『ハン・ソロ/スター・ウォーズ・ストーリー』アメリカでコケてしまった5つの仮説

Jonathan Olley /© Lucasfilm/ © Walt Disney Studios Motion Pictures

全米公開後、期待はずれの興行成績を記録した『ハン・ソロ/スター・ウォーズ・ストーリー』。メモリアル・デイ神話の崩壊か?はたまた遥か彼方の銀河系疲れか?ハン・ソロの半生を描いた物語はなぜ期待外れだったのか?撮影裏話の呪いからシリーズ疲れまで5つの仮説を立ててみた。

ハリウッドでは常に油断禁物、不確定なことばかり。だが過去40年間、スター・ウォーズだけは確実だった。タトゥーインから来た少年が父親と葛藤するジョージ・ルーカス原作の物語は、去年まで10作品を生み出したが、2008年の忘れ去られたアニメ作品『スター・ウォーズ/クローン・ウォーズ』を除けば、どれもすべて興行成績は優秀だった(残る9作品のうち、年間最高興行成績を達成できなかったのは『スター・ウォーズ エピソード2/クローンの攻撃』のみ。それでも2002年の年間興行成績では第3位だった)。

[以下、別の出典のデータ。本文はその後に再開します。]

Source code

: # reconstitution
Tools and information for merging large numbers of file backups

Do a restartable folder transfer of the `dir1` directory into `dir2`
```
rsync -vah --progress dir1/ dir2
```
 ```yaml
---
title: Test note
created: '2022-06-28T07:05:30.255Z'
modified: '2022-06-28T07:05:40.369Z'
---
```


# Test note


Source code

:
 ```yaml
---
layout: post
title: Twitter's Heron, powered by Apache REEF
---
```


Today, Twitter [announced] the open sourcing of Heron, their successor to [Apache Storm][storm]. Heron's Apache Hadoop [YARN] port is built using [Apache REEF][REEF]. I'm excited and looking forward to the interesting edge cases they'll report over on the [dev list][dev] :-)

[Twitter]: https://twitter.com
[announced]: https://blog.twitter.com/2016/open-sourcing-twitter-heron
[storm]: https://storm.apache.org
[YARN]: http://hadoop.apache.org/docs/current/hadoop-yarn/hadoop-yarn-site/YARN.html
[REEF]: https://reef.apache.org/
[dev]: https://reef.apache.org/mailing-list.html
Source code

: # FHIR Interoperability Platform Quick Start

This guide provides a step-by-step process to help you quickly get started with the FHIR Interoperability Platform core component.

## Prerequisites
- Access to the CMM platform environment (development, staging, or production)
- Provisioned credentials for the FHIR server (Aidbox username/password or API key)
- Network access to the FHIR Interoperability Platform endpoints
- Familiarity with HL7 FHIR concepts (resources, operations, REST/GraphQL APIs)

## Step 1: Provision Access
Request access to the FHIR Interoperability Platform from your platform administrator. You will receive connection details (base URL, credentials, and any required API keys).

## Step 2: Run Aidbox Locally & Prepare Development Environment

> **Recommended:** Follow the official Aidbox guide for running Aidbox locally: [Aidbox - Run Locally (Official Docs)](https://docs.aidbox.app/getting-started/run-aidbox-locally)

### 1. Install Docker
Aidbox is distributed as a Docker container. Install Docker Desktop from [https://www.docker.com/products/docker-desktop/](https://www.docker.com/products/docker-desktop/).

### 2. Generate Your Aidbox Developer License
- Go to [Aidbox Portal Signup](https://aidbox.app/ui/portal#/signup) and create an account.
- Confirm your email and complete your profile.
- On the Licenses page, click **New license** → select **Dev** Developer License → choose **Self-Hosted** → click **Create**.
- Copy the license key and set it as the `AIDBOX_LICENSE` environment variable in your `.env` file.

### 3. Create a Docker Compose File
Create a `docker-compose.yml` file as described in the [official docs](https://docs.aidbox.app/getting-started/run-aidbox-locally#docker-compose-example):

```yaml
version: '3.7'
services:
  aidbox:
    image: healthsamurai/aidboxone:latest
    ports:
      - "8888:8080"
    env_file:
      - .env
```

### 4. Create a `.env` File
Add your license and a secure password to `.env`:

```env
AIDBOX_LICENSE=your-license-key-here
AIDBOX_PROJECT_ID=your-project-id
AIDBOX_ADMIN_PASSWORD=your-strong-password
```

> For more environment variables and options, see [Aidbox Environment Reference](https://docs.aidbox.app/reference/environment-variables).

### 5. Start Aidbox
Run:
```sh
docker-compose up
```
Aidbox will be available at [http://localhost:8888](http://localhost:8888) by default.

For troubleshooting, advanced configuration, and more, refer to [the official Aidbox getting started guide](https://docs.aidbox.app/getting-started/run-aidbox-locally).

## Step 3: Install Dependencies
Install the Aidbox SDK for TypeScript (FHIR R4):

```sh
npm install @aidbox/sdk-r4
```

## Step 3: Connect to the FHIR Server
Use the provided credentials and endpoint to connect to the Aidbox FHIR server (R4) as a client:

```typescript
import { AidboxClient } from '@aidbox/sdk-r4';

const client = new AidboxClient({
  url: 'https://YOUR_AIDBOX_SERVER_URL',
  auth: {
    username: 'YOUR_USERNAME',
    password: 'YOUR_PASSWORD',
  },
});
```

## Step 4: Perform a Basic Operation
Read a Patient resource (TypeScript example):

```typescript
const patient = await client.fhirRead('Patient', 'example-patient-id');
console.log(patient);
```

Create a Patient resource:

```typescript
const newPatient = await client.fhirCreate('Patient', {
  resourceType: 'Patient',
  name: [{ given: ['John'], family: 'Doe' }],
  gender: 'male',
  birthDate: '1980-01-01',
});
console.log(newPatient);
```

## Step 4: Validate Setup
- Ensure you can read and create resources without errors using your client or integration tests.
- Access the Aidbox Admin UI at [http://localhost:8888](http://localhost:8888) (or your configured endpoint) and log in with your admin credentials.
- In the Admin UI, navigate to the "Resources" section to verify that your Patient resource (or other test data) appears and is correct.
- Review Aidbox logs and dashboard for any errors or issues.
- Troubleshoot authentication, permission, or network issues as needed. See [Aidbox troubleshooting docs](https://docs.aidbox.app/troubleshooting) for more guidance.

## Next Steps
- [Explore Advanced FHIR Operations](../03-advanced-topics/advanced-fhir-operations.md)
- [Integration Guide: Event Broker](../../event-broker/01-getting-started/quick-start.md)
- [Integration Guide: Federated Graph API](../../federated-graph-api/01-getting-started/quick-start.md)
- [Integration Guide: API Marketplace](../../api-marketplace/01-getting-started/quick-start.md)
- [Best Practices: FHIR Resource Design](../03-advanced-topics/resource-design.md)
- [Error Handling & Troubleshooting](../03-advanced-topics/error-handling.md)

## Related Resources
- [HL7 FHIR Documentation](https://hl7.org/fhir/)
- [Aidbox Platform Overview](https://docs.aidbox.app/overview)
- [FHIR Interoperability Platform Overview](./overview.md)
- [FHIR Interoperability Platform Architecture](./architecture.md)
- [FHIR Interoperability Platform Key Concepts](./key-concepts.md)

このような視点でみれば、今週末に公開された『ハン・ソロ/スター・ウォーズ・ストーリー』は期待外れであることが浮き彫りになる。みんなの人気者ハン・ソロの過去を描いた映画、オールデン・エアエンライク演じる荒くれ者のナーフ飼いの物語は人々の期待を一身に背負い、当初の予想では、オープニングの興行成績は1億3000万~1億5000万ドルになるだろうと見られていた。だが、ふたを開けてみれば1億300万ドルどまり。ふつうの大作映画ならこれでも十分だが、スター・ウォーズ・シリーズではこれは大問題だ。いったい何が起きたのか? 『ハン・ソロ』が期待外れとなってしまった理由として、5つの仮説を立ててみた。

1. 前評判を覆すことができなかった

スター・ウォーズのスピンオフ第2弾となる今作は、撮影に関する報道と対峙しなくてはならなかった。2016年の『ローグ・ワン』で監督に起用されたギャレス・エドワーズは撮影途中で大きく方向転換を余儀なくされ、『フィクサー』『ボーン・レガシー』のトニー・ギルロイによって大幅な再撮影が行われた。だが、 “トラブル続出の映画”とのレッテルを免れた『ローグ・ワン』は全世界で11億ドルの興行成績を達成。一方の『ハン・ソロ』は、何か月間も悪評に悩まされた。もともと監督に起用されていた『21 ジャンプ・ストリート』のフィル・ロードとクリス・ミラーは、昨年6月撮影半ばにして解雇された。これをきっかけに、製作上の意見の不一致があるらしいとか、主演のエアエンライクの演技に不満を覚えたルーカス・フィルムが演技指導コーチをつけたとか、数々の噂が出回り始めた。

事態を収束するために、ルーカス・フィルムはロードとミラーの後釜として、信頼のおける業界きっての大ベテラン、ロン・ハワードを起用した。だが、少なくとも観客の目にはすでに時遅し。公開直前まで囁かれた『ハン・ソロ』にまつわる噂はどれも、困難な製作状況を物語っていた。それとは別に、撮影関係者からの匿名レポートがたびたび流出し、明確な方向性のないままに撮影が行われている様子が伝えられた。優れた営業マンやマジシャン同様、映画が観客の心をつかむには、ひとえに自信が必要。本人が自分を信じ切っているからこそ、観客も安心できるのだ。第1作が世界を席巻して以来、おそらくスター・ウォーズは初めて自信を喪失し、観客もフォースの乱れを感じたのかもしれない。